YOUR GOAL. Look through the listing below for the string "imperative". Show each line where it occurs.

- Opening Delimiter -

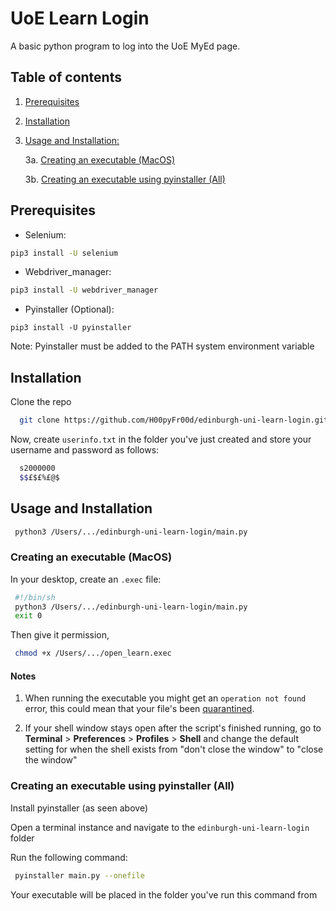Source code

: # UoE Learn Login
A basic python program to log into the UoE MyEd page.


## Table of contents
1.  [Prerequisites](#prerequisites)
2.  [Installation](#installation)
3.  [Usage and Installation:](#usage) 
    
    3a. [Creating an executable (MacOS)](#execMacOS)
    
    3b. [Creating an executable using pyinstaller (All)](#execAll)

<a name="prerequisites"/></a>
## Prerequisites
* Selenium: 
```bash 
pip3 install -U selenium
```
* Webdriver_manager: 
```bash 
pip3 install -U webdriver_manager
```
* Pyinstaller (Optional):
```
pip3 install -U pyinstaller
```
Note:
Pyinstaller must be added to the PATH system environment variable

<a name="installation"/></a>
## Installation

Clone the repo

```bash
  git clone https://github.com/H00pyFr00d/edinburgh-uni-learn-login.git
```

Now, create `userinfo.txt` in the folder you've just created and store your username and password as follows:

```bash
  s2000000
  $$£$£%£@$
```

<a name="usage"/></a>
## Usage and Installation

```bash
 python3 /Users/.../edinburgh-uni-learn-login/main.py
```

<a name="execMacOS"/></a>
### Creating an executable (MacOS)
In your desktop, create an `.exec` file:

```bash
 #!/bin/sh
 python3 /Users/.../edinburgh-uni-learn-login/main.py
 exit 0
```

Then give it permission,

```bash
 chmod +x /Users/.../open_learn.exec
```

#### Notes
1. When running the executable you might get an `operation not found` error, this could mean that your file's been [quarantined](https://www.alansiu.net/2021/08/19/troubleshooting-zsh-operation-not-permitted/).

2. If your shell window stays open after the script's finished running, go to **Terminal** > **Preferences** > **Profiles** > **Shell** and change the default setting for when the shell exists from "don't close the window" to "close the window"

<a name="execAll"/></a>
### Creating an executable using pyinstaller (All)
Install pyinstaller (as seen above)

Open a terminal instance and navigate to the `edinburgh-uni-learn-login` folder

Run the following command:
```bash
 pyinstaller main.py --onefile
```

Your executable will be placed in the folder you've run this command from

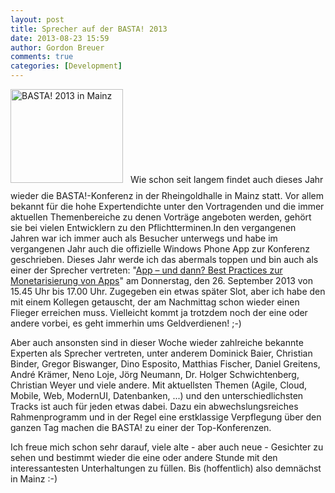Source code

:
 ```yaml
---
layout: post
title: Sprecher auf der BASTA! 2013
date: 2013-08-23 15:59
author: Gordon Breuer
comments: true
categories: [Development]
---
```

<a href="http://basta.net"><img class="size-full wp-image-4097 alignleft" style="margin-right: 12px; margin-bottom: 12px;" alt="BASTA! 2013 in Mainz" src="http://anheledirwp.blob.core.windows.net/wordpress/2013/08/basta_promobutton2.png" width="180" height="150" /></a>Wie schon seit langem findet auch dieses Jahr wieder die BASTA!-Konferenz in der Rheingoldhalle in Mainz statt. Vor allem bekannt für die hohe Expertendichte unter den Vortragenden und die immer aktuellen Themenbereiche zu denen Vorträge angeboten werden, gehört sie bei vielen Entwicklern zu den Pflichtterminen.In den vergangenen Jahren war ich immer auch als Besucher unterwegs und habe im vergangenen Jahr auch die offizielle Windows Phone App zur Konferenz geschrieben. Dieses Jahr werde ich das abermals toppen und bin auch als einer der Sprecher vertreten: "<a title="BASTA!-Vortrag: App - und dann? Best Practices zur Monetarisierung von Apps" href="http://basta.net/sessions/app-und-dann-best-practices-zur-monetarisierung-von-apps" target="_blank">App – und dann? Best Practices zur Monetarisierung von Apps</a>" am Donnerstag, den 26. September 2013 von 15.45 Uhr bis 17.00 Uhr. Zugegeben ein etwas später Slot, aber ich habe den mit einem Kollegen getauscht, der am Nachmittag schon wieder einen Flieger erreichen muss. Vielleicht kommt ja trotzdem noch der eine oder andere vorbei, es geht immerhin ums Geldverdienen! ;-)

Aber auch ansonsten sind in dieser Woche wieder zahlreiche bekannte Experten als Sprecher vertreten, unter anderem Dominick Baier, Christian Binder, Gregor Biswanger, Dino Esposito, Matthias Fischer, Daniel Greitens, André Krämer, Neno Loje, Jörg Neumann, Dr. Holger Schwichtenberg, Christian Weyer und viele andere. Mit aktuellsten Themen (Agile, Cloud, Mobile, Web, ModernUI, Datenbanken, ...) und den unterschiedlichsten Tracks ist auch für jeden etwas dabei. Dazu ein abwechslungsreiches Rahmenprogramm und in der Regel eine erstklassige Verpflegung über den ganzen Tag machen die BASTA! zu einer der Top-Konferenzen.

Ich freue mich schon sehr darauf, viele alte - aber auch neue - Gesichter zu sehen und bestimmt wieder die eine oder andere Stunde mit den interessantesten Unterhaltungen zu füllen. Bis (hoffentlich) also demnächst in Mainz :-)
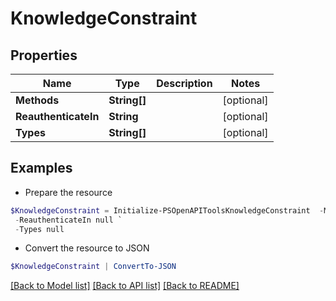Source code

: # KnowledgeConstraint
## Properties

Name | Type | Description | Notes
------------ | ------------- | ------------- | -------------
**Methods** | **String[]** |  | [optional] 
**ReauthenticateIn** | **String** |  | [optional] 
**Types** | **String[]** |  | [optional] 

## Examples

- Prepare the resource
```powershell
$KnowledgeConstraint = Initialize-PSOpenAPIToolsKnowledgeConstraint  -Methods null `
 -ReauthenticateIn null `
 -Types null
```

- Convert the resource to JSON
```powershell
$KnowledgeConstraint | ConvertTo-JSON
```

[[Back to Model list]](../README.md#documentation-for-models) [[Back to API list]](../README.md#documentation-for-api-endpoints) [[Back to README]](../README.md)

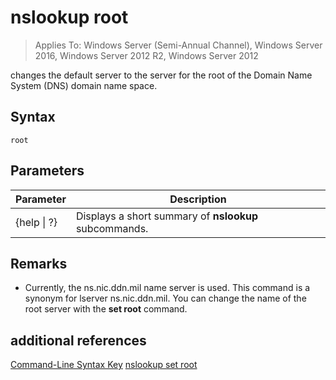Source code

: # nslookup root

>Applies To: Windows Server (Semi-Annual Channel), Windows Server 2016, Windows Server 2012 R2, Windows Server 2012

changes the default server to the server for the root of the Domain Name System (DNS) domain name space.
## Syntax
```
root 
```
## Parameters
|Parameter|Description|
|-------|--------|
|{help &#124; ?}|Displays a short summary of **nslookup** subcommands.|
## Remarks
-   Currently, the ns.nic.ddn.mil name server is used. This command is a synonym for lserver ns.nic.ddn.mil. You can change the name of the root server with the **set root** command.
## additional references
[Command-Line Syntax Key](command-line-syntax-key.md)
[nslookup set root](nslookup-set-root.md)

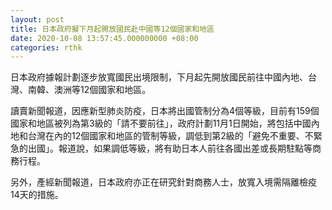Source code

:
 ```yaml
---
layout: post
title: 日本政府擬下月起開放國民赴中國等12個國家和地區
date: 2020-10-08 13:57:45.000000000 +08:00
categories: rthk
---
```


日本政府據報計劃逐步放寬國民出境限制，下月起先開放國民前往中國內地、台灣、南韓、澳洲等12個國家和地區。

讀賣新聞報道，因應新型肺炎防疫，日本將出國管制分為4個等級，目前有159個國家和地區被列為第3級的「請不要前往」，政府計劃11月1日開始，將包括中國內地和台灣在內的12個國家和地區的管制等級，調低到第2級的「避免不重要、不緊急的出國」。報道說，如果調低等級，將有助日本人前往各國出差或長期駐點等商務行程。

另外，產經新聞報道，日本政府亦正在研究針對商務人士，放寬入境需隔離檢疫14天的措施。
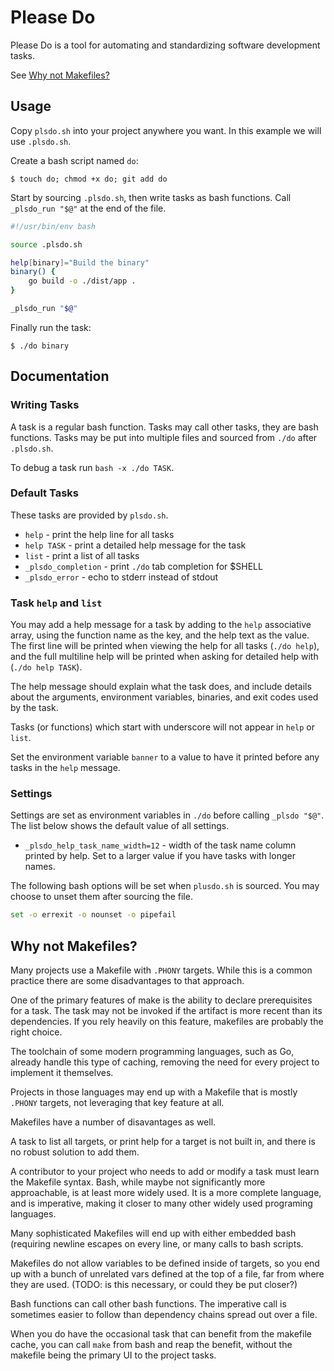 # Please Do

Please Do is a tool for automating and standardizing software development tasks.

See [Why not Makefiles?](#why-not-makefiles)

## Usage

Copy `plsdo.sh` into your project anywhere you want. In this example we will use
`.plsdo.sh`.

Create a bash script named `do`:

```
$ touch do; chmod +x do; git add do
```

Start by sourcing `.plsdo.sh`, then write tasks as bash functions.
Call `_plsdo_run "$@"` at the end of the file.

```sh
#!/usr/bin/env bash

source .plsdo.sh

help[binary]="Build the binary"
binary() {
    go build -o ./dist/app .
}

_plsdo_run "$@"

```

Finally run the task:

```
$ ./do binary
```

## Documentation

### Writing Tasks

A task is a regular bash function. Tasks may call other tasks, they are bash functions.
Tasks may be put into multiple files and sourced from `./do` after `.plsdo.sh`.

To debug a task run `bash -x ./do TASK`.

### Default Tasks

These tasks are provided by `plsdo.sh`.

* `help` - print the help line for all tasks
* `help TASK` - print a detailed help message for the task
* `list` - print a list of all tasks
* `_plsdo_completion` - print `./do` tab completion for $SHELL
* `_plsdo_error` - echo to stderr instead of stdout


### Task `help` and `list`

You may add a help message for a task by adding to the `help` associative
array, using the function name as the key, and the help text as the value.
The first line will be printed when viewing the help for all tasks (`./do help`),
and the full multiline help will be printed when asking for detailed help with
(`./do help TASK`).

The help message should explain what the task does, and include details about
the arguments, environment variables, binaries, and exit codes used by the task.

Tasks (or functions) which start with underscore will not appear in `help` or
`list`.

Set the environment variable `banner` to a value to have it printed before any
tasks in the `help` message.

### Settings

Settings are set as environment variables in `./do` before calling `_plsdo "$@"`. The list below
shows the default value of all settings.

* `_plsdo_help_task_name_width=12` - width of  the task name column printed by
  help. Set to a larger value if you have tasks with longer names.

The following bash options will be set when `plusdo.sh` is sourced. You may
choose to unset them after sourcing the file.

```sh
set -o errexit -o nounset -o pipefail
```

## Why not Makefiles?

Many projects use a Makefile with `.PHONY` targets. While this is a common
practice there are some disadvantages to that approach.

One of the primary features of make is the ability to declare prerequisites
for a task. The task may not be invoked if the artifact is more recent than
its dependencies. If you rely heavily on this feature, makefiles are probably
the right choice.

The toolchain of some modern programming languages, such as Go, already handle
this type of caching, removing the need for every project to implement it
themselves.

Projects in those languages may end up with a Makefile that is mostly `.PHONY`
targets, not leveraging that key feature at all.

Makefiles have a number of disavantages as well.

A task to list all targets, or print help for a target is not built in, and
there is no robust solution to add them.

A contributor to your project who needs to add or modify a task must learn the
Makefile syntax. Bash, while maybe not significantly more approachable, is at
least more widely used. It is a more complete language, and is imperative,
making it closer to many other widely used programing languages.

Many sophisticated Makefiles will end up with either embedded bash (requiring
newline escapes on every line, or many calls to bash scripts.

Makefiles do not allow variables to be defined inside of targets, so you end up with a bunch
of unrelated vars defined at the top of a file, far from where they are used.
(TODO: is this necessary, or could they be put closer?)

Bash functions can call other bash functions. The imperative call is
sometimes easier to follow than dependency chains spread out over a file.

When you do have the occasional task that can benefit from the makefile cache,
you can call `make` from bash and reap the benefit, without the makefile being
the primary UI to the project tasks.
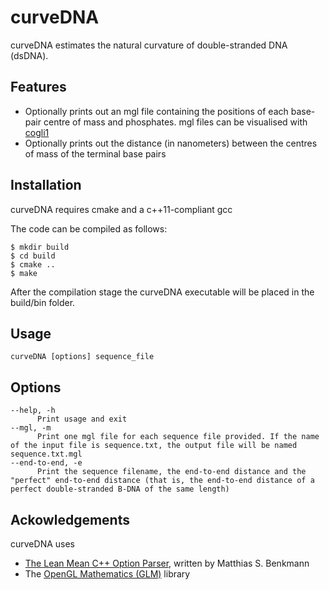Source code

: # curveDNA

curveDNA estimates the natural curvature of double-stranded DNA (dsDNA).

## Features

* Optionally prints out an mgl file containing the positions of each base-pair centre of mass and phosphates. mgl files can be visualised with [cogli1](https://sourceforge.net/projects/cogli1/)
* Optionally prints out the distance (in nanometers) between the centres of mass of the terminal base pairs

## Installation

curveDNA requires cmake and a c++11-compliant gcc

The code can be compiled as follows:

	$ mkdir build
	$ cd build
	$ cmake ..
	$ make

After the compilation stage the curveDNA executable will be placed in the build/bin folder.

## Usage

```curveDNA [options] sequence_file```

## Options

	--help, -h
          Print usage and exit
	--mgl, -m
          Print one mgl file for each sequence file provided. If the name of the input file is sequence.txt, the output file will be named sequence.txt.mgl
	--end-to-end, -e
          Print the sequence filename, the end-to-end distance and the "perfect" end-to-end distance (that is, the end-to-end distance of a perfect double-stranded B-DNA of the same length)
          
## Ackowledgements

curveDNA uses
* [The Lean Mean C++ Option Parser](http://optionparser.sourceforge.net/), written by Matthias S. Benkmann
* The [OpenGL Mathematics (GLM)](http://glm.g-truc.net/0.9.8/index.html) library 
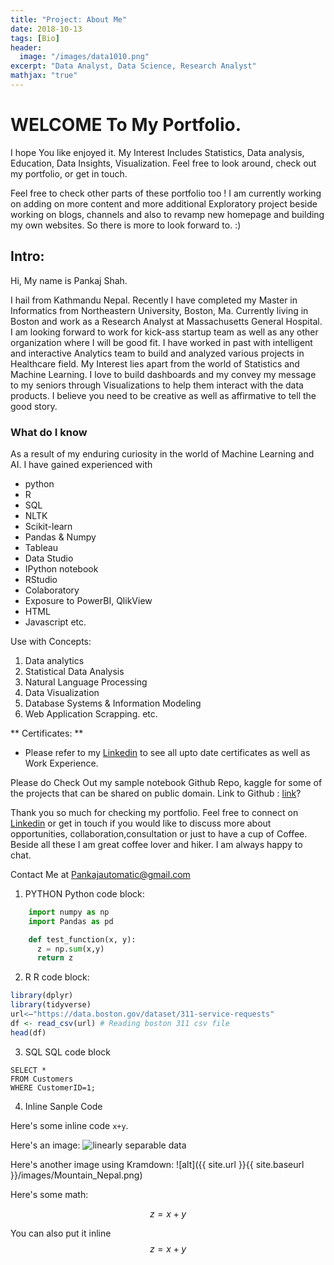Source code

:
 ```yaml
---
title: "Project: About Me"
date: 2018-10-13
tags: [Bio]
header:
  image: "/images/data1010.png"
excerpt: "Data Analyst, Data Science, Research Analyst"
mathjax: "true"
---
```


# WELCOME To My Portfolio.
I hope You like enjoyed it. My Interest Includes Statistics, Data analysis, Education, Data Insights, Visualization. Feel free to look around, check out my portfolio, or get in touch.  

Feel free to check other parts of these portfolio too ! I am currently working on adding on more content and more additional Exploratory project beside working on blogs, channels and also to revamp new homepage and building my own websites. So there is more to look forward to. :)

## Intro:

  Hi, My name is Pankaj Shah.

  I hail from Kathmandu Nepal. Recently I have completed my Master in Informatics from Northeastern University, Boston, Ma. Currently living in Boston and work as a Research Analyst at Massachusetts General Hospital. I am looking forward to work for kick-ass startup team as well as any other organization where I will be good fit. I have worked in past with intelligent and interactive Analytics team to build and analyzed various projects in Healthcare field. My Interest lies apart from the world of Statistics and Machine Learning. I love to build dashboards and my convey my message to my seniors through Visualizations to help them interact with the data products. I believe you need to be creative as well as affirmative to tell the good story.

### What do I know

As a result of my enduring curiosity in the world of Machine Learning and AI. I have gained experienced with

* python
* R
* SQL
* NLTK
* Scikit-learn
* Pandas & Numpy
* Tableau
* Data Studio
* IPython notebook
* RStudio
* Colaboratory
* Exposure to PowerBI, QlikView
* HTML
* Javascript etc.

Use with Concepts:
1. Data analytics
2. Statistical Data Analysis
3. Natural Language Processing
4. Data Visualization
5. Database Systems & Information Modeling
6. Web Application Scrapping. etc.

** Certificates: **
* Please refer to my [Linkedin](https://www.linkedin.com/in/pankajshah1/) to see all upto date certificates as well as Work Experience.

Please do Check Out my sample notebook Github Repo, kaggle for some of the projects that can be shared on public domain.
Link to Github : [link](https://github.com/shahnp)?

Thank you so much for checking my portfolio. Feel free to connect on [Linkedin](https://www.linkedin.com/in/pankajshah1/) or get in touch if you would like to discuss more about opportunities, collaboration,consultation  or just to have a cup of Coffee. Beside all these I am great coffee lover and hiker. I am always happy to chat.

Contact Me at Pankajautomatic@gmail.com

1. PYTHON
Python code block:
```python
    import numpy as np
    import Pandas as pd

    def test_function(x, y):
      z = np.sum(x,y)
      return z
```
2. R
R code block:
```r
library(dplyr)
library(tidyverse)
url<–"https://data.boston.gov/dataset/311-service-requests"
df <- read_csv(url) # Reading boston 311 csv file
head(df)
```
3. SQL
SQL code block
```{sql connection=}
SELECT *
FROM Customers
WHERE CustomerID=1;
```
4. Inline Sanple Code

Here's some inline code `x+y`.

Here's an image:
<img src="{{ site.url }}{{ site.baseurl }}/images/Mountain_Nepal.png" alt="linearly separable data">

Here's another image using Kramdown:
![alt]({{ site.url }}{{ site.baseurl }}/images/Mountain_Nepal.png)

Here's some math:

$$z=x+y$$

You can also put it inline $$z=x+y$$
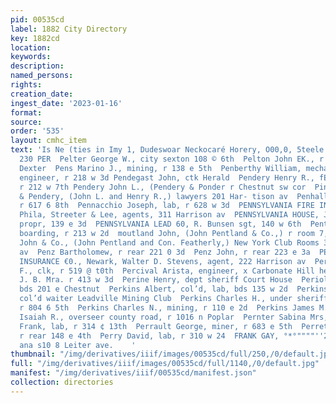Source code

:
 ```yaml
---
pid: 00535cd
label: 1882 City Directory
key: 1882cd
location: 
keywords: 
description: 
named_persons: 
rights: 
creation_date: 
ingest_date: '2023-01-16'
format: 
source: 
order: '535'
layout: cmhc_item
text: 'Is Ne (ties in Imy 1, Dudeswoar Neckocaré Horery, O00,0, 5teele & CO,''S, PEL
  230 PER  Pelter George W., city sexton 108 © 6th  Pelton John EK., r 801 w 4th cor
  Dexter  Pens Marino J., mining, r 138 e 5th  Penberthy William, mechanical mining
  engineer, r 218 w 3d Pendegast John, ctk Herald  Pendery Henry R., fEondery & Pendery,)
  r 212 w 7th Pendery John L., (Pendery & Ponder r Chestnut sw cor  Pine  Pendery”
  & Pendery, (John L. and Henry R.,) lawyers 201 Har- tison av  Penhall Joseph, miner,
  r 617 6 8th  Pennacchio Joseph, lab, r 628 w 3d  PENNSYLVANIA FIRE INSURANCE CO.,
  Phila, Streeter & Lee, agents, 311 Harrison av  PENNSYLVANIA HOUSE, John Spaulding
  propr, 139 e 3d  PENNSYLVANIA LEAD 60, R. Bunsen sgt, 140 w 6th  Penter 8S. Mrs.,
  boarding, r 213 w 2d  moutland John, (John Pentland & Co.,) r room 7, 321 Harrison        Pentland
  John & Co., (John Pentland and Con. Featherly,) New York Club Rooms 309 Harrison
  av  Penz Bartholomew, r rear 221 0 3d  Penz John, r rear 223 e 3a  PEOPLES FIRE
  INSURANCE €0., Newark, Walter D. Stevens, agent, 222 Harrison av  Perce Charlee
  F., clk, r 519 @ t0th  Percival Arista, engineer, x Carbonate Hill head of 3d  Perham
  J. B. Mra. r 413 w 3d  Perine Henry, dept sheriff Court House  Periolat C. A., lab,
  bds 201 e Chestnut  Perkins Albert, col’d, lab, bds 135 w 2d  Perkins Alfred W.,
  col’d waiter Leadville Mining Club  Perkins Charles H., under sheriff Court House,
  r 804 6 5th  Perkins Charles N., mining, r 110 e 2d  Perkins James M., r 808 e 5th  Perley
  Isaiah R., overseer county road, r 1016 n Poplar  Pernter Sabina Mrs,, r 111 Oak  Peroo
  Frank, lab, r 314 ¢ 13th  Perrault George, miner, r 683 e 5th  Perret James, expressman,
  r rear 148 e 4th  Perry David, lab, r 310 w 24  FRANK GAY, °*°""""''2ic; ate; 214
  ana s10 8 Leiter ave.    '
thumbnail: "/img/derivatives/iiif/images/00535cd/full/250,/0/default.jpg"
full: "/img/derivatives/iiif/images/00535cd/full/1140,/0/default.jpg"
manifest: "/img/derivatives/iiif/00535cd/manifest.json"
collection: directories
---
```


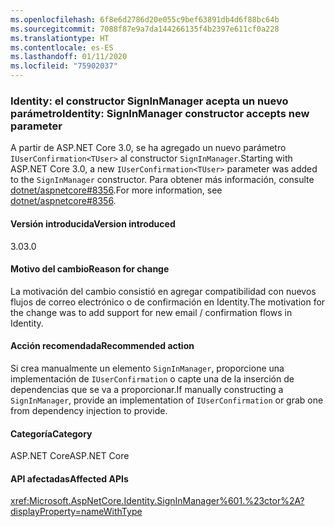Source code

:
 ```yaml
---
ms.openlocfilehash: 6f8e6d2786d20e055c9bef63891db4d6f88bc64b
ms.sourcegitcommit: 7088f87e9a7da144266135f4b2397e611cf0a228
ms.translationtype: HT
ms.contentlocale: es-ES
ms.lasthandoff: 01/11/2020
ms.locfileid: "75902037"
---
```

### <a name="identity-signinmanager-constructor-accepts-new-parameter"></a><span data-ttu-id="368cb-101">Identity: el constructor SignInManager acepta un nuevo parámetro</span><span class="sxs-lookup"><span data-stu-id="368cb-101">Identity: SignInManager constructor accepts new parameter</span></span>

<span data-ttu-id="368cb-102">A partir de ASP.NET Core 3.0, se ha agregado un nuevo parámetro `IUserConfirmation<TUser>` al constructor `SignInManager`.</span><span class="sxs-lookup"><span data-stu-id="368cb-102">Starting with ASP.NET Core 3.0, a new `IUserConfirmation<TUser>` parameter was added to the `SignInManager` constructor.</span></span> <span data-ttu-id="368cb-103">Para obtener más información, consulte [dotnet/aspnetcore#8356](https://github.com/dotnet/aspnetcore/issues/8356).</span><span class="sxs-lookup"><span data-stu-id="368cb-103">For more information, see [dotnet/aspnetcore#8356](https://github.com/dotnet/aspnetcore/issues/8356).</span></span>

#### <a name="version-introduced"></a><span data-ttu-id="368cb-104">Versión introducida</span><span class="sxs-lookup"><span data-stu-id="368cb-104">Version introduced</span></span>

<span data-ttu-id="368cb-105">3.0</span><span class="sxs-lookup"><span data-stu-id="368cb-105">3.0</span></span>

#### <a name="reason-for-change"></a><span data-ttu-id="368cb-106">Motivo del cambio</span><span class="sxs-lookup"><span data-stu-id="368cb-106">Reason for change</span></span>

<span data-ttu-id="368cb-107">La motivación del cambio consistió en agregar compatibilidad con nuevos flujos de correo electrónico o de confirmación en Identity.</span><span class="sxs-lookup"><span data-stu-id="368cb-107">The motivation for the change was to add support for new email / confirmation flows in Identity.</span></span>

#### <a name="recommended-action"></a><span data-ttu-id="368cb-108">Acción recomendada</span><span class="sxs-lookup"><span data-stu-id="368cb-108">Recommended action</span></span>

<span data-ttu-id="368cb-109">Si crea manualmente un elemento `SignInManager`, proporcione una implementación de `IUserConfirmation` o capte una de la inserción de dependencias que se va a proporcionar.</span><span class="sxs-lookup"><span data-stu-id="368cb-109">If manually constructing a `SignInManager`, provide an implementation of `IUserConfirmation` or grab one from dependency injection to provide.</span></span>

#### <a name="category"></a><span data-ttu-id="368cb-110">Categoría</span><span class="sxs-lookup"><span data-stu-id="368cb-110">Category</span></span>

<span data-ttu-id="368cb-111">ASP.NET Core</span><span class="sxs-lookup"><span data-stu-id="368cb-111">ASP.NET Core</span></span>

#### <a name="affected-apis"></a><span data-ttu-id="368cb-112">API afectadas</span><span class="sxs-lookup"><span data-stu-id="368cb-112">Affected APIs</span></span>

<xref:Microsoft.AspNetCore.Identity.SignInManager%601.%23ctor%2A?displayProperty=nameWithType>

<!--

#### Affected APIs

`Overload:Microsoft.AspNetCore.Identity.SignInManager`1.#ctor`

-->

- Closing Delimiter -

WORKED SOLUTION.
least more widely used. It is a more complete language, and is imperative,
Bash functions can call other bash functions. The imperative call is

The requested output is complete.